# PROVIDED DATA
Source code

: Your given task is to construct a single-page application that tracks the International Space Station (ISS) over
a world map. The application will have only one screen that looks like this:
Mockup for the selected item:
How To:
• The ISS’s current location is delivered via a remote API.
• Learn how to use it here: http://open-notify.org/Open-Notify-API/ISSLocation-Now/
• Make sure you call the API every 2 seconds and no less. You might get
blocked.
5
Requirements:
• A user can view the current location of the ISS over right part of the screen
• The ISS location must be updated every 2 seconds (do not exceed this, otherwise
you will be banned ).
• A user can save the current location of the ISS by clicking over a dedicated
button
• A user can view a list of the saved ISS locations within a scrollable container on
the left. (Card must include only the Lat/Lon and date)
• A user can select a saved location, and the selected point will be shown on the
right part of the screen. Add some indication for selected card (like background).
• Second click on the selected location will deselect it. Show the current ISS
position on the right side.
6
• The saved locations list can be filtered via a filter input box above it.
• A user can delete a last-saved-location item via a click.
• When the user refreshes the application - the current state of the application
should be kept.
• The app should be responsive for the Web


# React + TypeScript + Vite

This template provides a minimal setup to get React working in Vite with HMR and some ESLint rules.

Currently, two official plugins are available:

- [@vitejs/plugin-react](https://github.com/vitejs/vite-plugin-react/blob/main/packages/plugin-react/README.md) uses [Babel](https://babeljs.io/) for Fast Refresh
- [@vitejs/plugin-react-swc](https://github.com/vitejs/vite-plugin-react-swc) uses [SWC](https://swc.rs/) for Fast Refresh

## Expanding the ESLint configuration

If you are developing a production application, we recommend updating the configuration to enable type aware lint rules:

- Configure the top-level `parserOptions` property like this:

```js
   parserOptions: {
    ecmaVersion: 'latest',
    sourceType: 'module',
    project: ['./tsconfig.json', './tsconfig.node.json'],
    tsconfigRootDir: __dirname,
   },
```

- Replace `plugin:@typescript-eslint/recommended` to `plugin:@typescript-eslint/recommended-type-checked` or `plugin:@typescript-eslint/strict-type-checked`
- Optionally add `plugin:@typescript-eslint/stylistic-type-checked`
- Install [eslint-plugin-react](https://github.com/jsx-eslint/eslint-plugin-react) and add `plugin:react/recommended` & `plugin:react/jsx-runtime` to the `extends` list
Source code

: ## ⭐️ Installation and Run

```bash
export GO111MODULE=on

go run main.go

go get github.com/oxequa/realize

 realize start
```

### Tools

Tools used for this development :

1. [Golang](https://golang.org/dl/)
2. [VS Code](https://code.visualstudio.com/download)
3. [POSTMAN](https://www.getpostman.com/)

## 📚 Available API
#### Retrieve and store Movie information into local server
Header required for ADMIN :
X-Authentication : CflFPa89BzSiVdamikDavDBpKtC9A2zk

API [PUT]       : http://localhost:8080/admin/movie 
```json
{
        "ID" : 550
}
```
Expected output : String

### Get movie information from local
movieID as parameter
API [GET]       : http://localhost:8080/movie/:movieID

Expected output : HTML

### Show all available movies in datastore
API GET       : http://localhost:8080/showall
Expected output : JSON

# TASK DETAILS
There is a line with "the left. (Card" and a line with "## Expanding the ESLint configuration" above. Copy exactly those two lines and all lines between them, with nothing else.

# RESULT FOR THIS TASK
the left. (Card must include only the Lat/Lon and date)
• A user can select a saved location, and the selected point will be shown on the
right part of the screen. Add some indication for selected card (like background).
• Second click on the selected location will deselect it. Show the current ISS
position on the right side.
6
• The saved locations list can be filtered via a filter input box above it.
• A user can delete a last-saved-location item via a click.
• When the user refreshes the application - the current state of the application
should be kept.
• The app should be responsive for the Web


# React + TypeScript + Vite

This template provides a minimal setup to get React working in Vite with HMR and some ESLint rules.

Currently, two official plugins are available:

- [@vitejs/plugin-react](https://github.com/vitejs/vite-plugin-react/blob/main/packages/plugin-react/README.md) uses [Babel](https://babeljs.io/) for Fast Refresh
- [@vitejs/plugin-react-swc](https://github.com/vitejs/vite-plugin-react-swc) uses [SWC](https://swc.rs/) for Fast Refresh

## Expanding the ESLint configuration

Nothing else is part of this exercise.